U.N. High Commissioner for Human Rights Zeid Ra’ad al Hussein said Monday the female students -- who were seized from a boarding school in the northeast town of Chibok in April 2014 -- may have been among the group of females slaughtered by Boko Haram in Borno state last month. “The recent recovery of territories in northeastern Nigeria has brought to light macabre scenes of mass graves and more obvious signs of killings by Boko Haram,” Hussein told ThisDay Monday, citing various reports that recently arrived at his office in Geneva. “These reports include the murder of the wives of combatants, women and girls actually held in slavery.” A request for comment to Hussein by International Business Times was not immediately returned Monday.
Dozens of Nigerian women and girls have been abducted and forcibly married to the Islamic militants since 2014. The fighters were told last week to kill female captives they had taken as “wives,” before Nigerian and coalition troops overtook Boko Haram headquarters in Gwoza, Agence France-Press reported.
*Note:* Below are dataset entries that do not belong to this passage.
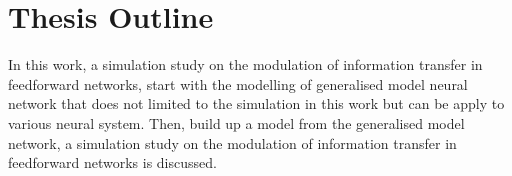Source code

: \section{Thesis Outline}
In this work, a simulation study on the modulation of information transfer in feedforward networks, start with the modelling of generalised model neural network that does not limited to the simulation in this work but can be apply to various neural system. Then, build up a model from the generalised model network, a simulation study on the modulation of information transfer in feedforward networks is discussed. 






%
%
%
%
%
%
%
%
%
%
Officials won’t know for sure whether the mass graves contain the bodies of the Chibok schoolgirls until forensic evidence has been collected and tested. J. Peter Pham, director of the Africa Center at the Atlantic Council, said there was very little probability the girls have been kept alive since their kidnapping. “We can’t be certain of who they are,” Pham said Monday. “In a way, it’s confirmation of what many of us had quietly feared for some time.”
A 56-year-old woman who was recently released by Boko Haram said last week the schoolgirls were being held in Gwoza. But military sources said Monday there have been no sightings of the girls since liberating Gwoza, Bama and other northeastern towns in Borno state from Boko Haram, according to ThisDay. It is believed most of the girls kidnapped were Christian, although there were a number of Muslims among them.
“Unfortunately, on the Chibok girls, there is a strong lead that they might be among the women who were slaughtered by the fleeing terrorists and dumped into those wells in Bama,” an unnamed military source told the Nigerian newspaper. “Remember, the girls were said to have been forcibly converted to Islam and married off as trophies to those terrorists. We have a strong suspicion that they are part of these women butchered in Bama and other parts of the territories, which were under their captivity.”
Nigeria’s presidential campaigns were largely focused on the Boko Haram insurgency in the northeast. President Goodluck Jonathan, who was seeking re-election, has been criticized for responding too slowly to the Chibok schoolgirls' kidnapping. A global campaign to find and rescue the missing girls caught fire on Twitter last year -- and still persists -- using the hashtag "Bring Back Our Girls," endorsed in part by high-profile political figures such as First Lady Michelle Obama, former Secretary of State Hillary Rodham Clinton and British Prime Minister David Cameron.
Buhari, a former military dictator, condemned the abduction in May 2014 and called on Nigerian security forces to put more effort into locating them, the Sun News in Nigeria reported at the time. Throughout his campaign, Buhari held out hope that the girls were alive and said last month that finding the girls should have been Jonathan's top priority, the Daily Trust in Abuja reported. Buhari vowed to rescue them if elected president.
Jonathan announced the recapture of the strategic town of Gwoza on the eve of the presidential poll but made no mention of the girls. Pham said it would not have changed the outcome of the election, in which Buhari won by a landslide. “By that point, people’s minds were largely made up one way or another,” he said Monday.